AA / Bangui / Sylvestre Krock
Les mouvements armés Anti-Balaka et Séléka ont condamné et fermement nié toute implication dans la mort de la photojournaliste française Camille Lepage, dont la dépouille a été retrouvée mardi, lors d'une patrouille des forces françaises, dans le nord ouest de la RCA.
" Nous sommes pour la paix, nous voulons cette paix, par conséquent, nous ne sommes pas dans une logique d'hostilités ni d'attentats quelconque. C'est pourquoi, lorsque nous avons reçu la nouvelle de l'assassinat de Camille, notre première réaction a été l'indignation et la condamnation." a déclaré Nguitimalet, lieutenant de la Seleka, au sein du com-zone du camp Beal, l'un des trois sites de cantonnements de Bangui.
" Les autorités doivent prendre leur responsabilité de manière à ce que les coupables soient recherchés, retrouvés et punis" a-t-il soutenu.
Le responsable des renseignements de la Séléka, Abdel Fatah Mama, a affirmé pour sa part que "dans la zone où Camille a été assassiné, il n'y avait pas de Sélékas," ajoutant " qu'ils ne pouvaient pas être responsables de ce crime".
La dépouille de Camille Lepage, photojournaliste de 26 ans, a été découverte lors d’une patrouille des forces françaises Sangaris, à l’occasion d’un contrôle effectué sur un véhicule conduit par des anti-Balaka dans la région de Bouar (Ouest) près du Cameroun et du Tchad.

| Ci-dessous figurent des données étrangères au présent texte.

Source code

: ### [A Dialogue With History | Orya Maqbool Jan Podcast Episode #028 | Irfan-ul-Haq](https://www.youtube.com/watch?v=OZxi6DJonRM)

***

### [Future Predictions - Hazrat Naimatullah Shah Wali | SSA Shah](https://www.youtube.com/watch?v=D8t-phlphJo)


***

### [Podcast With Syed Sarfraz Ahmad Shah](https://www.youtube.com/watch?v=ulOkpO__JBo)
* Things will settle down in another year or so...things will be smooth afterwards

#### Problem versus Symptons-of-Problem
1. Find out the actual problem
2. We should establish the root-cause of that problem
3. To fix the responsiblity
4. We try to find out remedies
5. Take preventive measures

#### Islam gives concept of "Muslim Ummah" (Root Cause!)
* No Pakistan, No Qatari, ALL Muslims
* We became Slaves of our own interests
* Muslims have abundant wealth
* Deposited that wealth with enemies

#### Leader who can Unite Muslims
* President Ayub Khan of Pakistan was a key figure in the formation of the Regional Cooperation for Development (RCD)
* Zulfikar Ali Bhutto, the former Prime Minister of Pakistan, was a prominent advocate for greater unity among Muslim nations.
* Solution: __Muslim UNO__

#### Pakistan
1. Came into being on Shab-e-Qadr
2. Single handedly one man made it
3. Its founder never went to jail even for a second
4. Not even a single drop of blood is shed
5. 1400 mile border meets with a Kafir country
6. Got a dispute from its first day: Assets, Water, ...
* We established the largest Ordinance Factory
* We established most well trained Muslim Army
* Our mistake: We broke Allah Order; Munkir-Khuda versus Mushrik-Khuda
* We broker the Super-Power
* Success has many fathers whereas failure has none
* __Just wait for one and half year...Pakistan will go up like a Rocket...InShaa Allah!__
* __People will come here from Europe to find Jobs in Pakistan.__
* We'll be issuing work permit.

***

Les corps de 4 anti-Balaka ont également été retrouvés avec celui de la journaliste, selon une source proche des forces françaises sur place qui s'exprimait sous couvert de l'anonymat.
Selon des éléments anti-Balaka, qui citaient des sources militaires centrafricaines, les quatre anti-Balaka et Camille Lepage auraient été victimes d’une embuscade tendue par un groupe armé
.Les forces françaises n’ont pas, de leur côté, confirmé l’embuscade.
Le porte-parole des anti-Balaka, le capitaine Emotion Namssio a soutenu, pour sa part, que "les anti-Balaka n'étaient pas responsables de ce crime".
Tout en condamnant "fermement" l'assassinat de la journaliste française, Namssio a précisé que " L'assassinat de Camille ne peut pas nous être imputé, nous la connaissions bien et nous avions travaillé avec elle à plusieurs reprises".
Namssio a ajouté que "Nous avons d’ailleurs perdu 4 de nos hommes en même temps qu’elle ».
Dans un communiqué public de l'Elysée, datant de mardi, le chef de l’Etat français François Hollande a « demandé l'envoi immédiat sur le site du drame d'une équipe française et de la police de la force africaine déployée en RCA ».
« Tous les moyens nécessaires seront mis en œuvre pour faire la lumière sur les circonstances de cet assassinat et retrouver les meurtriers de notre compatriote », a assuré Hollande, toujours cité par le communiqué de la présidence.
Camille Lepage était en République Centrafricaine depuis plusieurs semaines. Dans son dernier tweet, datant du 6 mai, elle avait annoncé prendre la route avec des anti-Balaka vers Amada Gaza (à 120 km de Berberati, Sud-ouest du pays) et qu’elle avait quitté la ville, tôt le matin, pour éviter les check-point de "La Mission Internationale de Soutien à la Centrafrique sous conduite Africaine" (MISCA).